**WHAT YOU NEED TO DO**
Set down all of the records word for word.

◇ ◇ ◇

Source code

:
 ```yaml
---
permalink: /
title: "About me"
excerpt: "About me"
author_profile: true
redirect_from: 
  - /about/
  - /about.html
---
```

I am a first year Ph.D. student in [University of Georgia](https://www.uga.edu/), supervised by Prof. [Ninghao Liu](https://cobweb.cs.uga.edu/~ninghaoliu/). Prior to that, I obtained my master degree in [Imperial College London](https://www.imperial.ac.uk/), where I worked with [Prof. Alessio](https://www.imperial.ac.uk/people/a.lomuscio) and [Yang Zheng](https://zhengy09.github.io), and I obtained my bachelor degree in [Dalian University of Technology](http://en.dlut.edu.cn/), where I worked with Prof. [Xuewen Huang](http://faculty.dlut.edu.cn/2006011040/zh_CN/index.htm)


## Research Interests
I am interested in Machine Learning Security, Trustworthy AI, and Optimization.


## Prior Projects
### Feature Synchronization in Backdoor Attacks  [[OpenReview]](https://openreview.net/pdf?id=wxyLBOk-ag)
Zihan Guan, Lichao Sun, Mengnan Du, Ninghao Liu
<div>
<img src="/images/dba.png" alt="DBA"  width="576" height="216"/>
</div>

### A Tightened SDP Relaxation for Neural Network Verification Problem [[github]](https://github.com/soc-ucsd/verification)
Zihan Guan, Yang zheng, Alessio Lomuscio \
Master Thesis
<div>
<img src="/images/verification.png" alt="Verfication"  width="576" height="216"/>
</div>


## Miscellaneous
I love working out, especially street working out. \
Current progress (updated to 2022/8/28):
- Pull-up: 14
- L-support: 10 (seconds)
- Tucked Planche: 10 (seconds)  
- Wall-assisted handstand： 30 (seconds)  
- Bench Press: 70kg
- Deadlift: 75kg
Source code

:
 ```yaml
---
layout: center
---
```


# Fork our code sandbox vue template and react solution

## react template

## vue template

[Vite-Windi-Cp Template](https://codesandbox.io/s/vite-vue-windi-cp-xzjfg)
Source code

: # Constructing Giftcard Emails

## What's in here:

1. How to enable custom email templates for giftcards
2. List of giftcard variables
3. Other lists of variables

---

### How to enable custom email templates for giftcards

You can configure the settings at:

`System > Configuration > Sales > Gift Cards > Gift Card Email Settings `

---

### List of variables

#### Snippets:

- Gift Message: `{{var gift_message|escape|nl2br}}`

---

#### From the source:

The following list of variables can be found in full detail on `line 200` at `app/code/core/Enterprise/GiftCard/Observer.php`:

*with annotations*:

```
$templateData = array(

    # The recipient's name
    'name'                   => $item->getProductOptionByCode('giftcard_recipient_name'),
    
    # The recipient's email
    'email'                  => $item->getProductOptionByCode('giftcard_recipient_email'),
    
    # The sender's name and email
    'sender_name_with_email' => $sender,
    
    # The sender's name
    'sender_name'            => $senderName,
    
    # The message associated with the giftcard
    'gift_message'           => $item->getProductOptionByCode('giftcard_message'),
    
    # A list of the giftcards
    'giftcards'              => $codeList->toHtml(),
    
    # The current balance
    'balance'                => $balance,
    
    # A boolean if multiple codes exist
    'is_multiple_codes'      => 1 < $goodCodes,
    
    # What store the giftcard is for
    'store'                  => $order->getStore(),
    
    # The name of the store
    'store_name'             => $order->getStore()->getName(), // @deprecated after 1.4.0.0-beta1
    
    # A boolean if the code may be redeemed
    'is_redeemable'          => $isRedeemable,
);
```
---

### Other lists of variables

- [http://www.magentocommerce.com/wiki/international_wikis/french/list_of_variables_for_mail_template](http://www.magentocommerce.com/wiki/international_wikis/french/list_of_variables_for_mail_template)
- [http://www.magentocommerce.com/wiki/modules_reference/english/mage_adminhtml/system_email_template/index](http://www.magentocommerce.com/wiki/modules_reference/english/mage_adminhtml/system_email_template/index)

◇ ◇ ◇

**RESULT OF THE TASK**
Source code

:
 ```yaml
---
permalink: /
title: "About me"
excerpt: "About me"
author_profile: true
redirect_from: 
  - /about/
  - /about.html
---
```

I am a first year Ph.D. student in [University of Georgia](https://www.uga.edu/), supervised by Prof. [Ninghao Liu](https://cobweb.cs.uga.edu/~ninghaoliu/). Prior to that, I obtained my master degree in [Imperial College London](https://www.imperial.ac.uk/), where I worked with [Prof. Alessio](https://www.imperial.ac.uk/people/a.lomuscio) and [Yang Zheng](https://zhengy09.github.io), and I obtained my bachelor degree in [Dalian University of Technology](http://en.dlut.edu.cn/), where I worked with Prof. [Xuewen Huang](http://faculty.dlut.edu.cn/2006011040/zh_CN/index.htm)


## Research Interests
I am interested in Machine Learning Security, Trustworthy AI, and Optimization.


## Prior Projects
### Feature Synchronization in Backdoor Attacks  [[OpenReview]](https://openreview.net/pdf?id=wxyLBOk-ag)
Zihan Guan, Lichao Sun, Mengnan Du, Ninghao Liu
<div>
<img src="/images/dba.png" alt="DBA"  width="576" height="216"/>
</div>

### A Tightened SDP Relaxation for Neural Network Verification Problem [[github]](https://github.com/soc-ucsd/verification)
Zihan Guan, Yang zheng, Alessio Lomuscio \
Master Thesis
<div>
<img src="/images/verification.png" alt="Verfication"  width="576" height="216"/>
</div>


## Miscellaneous
I love working out, especially street working out. \
Current progress (updated to 2022/8/28):
- Pull-up: 14
- L-support: 10 (seconds)
- Tucked Planche: 10 (seconds)  
- Wall-assisted handstand： 30 (seconds)  
- Bench Press: 70kg
- Deadlift: 75kg
Source code

:
 ```yaml
---
layout: center
---
```


# Fork our code sandbox vue template and react solution

## react template

## vue template

[Vite-Windi-Cp Template](https://codesandbox.io/s/vite-vue-windi-cp-xzjfg)
Source code

: # Constructing Giftcard Emails

## What's in here:

1. How to enable custom email templates for giftcards
2. List of giftcard variables
3. Other lists of variables

---

### How to enable custom email templates for giftcards

You can configure the settings at:

`System > Configuration > Sales > Gift Cards > Gift Card Email Settings `

---

### List of variables

#### Snippets:

- Gift Message: `{{var gift_message|escape|nl2br}}`

---

#### From the source:

The following list of variables can be found in full detail on `line 200` at `app/code/core/Enterprise/GiftCard/Observer.php`:

*with annotations*:

```
$templateData = array(

    # The recipient's name
    'name'                   => $item->getProductOptionByCode('giftcard_recipient_name'),
    
    # The recipient's email
    'email'                  => $item->getProductOptionByCode('giftcard_recipient_email'),
    
    # The sender's name and email
    'sender_name_with_email' => $sender,
    
    # The sender's name
    'sender_name'            => $senderName,
    
    # The message associated with the giftcard
    'gift_message'           => $item->getProductOptionByCode('giftcard_message'),
    
    # A list of the giftcards
    'giftcards'              => $codeList->toHtml(),
    
    # The current balance
    'balance'                => $balance,
    
    # A boolean if multiple codes exist
    'is_multiple_codes'      => 1 < $goodCodes,
    
    # What store the giftcard is for
    'store'                  => $order->getStore(),
    
    # The name of the store
    'store_name'             => $order->getStore()->getName(), // @deprecated after 1.4.0.0-beta1
    
    # A boolean if the code may be redeemed
    'is_redeemable'          => $isRedeemable,
);
```
---

### Other lists of variables

- [http://www.magentocommerce.com/wiki/international_wikis/french/list_of_variables_for_mail_template](http://www.magentocommerce.com/wiki/international_wikis/french/list_of_variables_for_mail_template)
- [http://www.magentocommerce.com/wiki/modules_reference/english/mage_adminhtml/system_email_template/index](http://www.magentocommerce.com/wiki/modules_reference/english/mage_adminhtml/system_email_template/index)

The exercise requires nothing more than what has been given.